Majority Leader in Parliament, Osei Kyei-Mensah-Bonsu, is proposing the adoption of the Westminster system of government for Ghana – where a Prime Minister leads government business.
This, he believes, will help deal with corruption that may arise in an attempt by a President and political sponsors to recoup investments made after gaining power.
“Where we are going as a nation is not sustainable. We are getting on a very slippery route in terms of monetizing our politics. Both Parliamentary elections and Presidential elections. As a matter of fact, my personal preference is with the Westminster type where the Prime Ministers are more accessible to us.
“In terms of expenditures, they spend far far less in getting themselves elected from the constituencies and that obligation to satisfy sponsors is much less, and with that they will be able to deal with corruption.
“Then again, because the Prime Minister is a member of Parliament, peer review should tell you that you can’t be a Prime Minister when I know that before you became a Prime Minister you had only one house and four years after you have ten houses. My friend where did you get it from?”
He was speaking at a public lecture at the Kwame Nkrumah University of Science and Technology on the theme, ‘The Constitutional Review: The Perspective of a Legislator’.
According to the Majority Leader, at least 50 million dollars is spent on electioneering by a Presidential candidate from the party level to the national election.
Research by the Centre for Democratic Development, premised on the 2020 general elections, estimates about six hundred thousand dollars is spent by Members of Parliament to secure their seats.
In checking the investments made to win elections, the Majority Leader in Parliament suggests the Westminster system of government where the Prime Minister is more accountable.
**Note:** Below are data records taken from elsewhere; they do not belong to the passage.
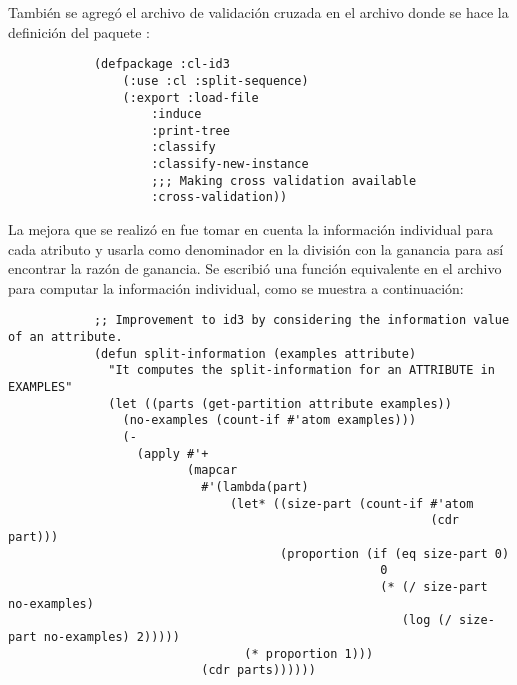 \begin{itemize}
\begin{solution}
        También se agregó el archivo de validación cruzada en el archivo donde se hace la definición del paquete :
        \begin{verbatim}
            (defpackage :cl-id3
                (:use :cl :split-sequence)
                (:export :load-file
                    :induce
                    :print-tree
                    :classify
                    :classify-new-instance
                    ;;; Making cross validation available
                    :cross-validation))
        \end{verbatim}

        La mejora que se realizó en  fue tomar en cuenta la información individual para cada atributo y usarla como denominador en la división con la ganancia para así encontrar la razón de ganancia. Se escribió una función equivalente en el archivo  para computar la información individual, como se muestra a continuación:
        \begin{verbatim}
            ;; Improvement to id3 by considering the information value of an attribute.
            (defun split-information (examples attribute)
              "It computes the split-information for an ATTRIBUTE in EXAMPLES"
              (let ((parts (get-partition attribute examples))
                (no-examples (count-if #'atom examples)))
                (- 
                  (apply #'+ 
                         (mapcar 
                           #'(lambda(part)
                               (let* ((size-part (count-if #'atom 
                                                           (cdr part)))
                                      (proportion (if (eq size-part 0) 
                                                    0
                                                    (* (/ size-part no-examples)
                                                       (log (/ size-part no-examples) 2)))))
                                 (* proportion 1)))
                           (cdr parts))))))
        \end{verbatim}


\end{solution}
\end{itemize}
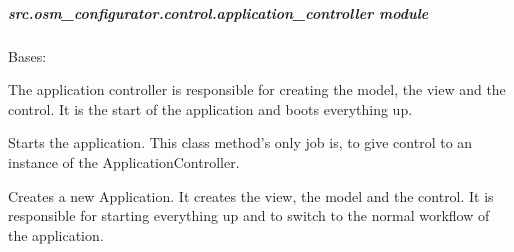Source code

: \documentclass[letterpaper,10pt,english]{sphinxmanual}
\begin{document}
\subparagraph{src.osm\_configurator.control.application\_controller module}
\label{\detokenize{apidoc/src.osm_configurator.control:module-src.osm_configurator.control.application_controller}}\label{\detokenize{apidoc/src.osm_configurator.control:src-osm-configurator-control-application-controller-module}}

\begin{fulllineitems}
\label{\detokenize{apidoc/src.osm_configurator.control:src.osm_configurator.control.application_controller.ApplicationController}}
\pysigstartsignatures
{}
\pysigstopsignatures
\sphinxAtStartPar
Bases: 

\sphinxAtStartPar
The application controller is responsible for creating the model, the view and the control. It is the start of the
application and boots everything up.

\begin{fulllineitems}
\label{\detokenize{apidoc/src.osm_configurator.control:src.osm_configurator.control.application_controller.ApplicationController.main}}
\pysigstartsignatures
{}
\pysigstopsignatures
\sphinxAtStartPar
Starts the application.
This class method’s only job is, to give control to an instance of the ApplicationController.

\end{fulllineitems}


\begin{fulllineitems}
\label{\detokenize{apidoc/src.osm_configurator.control:src.osm_configurator.control.application_controller.ApplicationController.__init__}}
\pysigstartsignatures
{}
\pysigstopsignatures
\sphinxAtStartPar
Creates a new Application. It creates the view, the model and the control. It is responsible for starting
everything up and to switch to the normal workflow of the application.

\end{fulllineitems}


\end{fulllineitems}
\end{document}
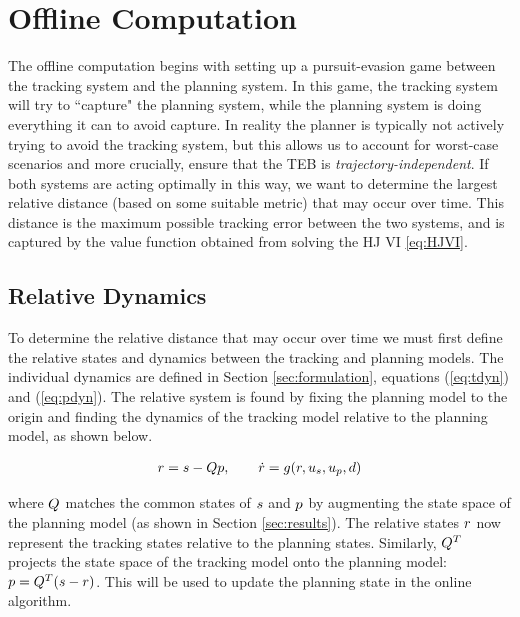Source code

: \section{Offline Computation \label{sec:precomp}}
The offline computation begins with setting up a pursuit-evasion game \cite{Huang11, Chen17} between the tracking system and the planning system. 
In this game, the tracking system will try to ``capture" the planning system, while the planning system is doing everything it can to avoid capture. 
In reality the planner is typically not actively trying to avoid the tracking system, but this allows us to account for worst-case scenarios and more crucially, ensure that the TEB is \textit{trajectory-independent}. 
If both systems are acting optimally in this way, we want to determine the largest relative distance (based on some suitable metric) that may occur over time. 
This distance is the maximum possible tracking error between the two systems, and is captured by the value function obtained from solving the HJ VI \eqref{eq:HJVI}.

\subsection{Relative Dynamics}
To determine the relative distance that may occur over time we must first define the relative states and dynamics between the tracking and planning models. The individual dynamics are defined in Section \ref{sec:formulation}, equations (\ref{eq:tdyn}) and (\ref{eq:pdyn}). The relative system is found by fixing the planning model to the origin and finding the dynamics of the tracking model relative to the planning model, as shown below.

\begin{equation}
\label{eq:rdyn}
\begin{aligned}
\rstate = \tstate - \ptmat\pstate, \qquad \dot\rstate = \rdyn(\rstate, \tctrl, \pctrl, \dstb)
\end{aligned}
\end{equation}

\noindent where $Q$ matches the common states of $s$ and $p$ by augmenting the state space of the planning model (as shown in Section \ref{sec:results}).
The relative states $r$ now represent the tracking states relative to the planning states. 
Similarly, $Q^T$ projects the state space of the tracking model onto the planning model: $p = Q^T(s-r)$. 
This will be used to update the planning state in the online algorithm.


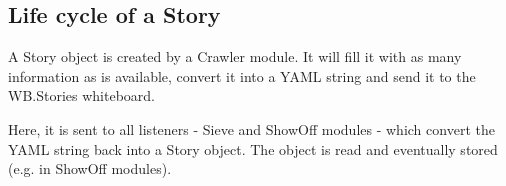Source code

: \subsection{Life cycle of a Story}

A Story object is created by a Crawler module. It will fill it with as many
information as is available, convert it into a \ac{YAML} string and send it to
the WB.Stories whiteboard.

Here, it is sent to all listeners - Sieve and ShowOff modules - which convert
the YAML string back into a Story object. The object is read and eventually
stored (e.g. in ShowOff modules).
Osei Kyei-Mensah-Bonsu sides with a World Bank research which suggests small unitary countries like Ghana are better served with Prime Ministers.
The Member of Parliament likens the powers conferred on the President to that of a monarch, since he makes over five thousand appointments to public offices.
Mr. Kyei-Mensah-Bonsu believes there should be a review of the constitutional provision.
“This certainly is a monarch that the constitution has created. The rest of us, citizens, hold him in awe and if and when he strays, it is difficult to talk straight to him. This arrangement needs to be revisited. It can not be good for our growth. It can not be good for the growth of democracy”, he added.
He further proposed that ministers who are not part of cabinet should be cut off to save the public purse.
“Many of our Ministers do not add value to our governance, that is the truth. I am not here talking about the current NPP administration. I refer to all administrations since 1993, the time has come to seriously introspect into this”, he emphasized.
“And hasn’t the time come for us to place in the constitution an upper ceiling on the number of ministers of state that we should have. Cabinet Ministers assist the President in the evolution of policies, that is according to Article 76 of the constitution.
“All bills and agreement that are presented to Parliament are underpinned by governmental policies and principle which the cabinet Ministers propose to cabinet so if you are not a cabinet minister, you are not part of the process of evolution of policy”, he explained.
In concluding his lecture, the legislator said an introspection into Ghana’s constitution which has a cumbersome amendment procedure is long overdue.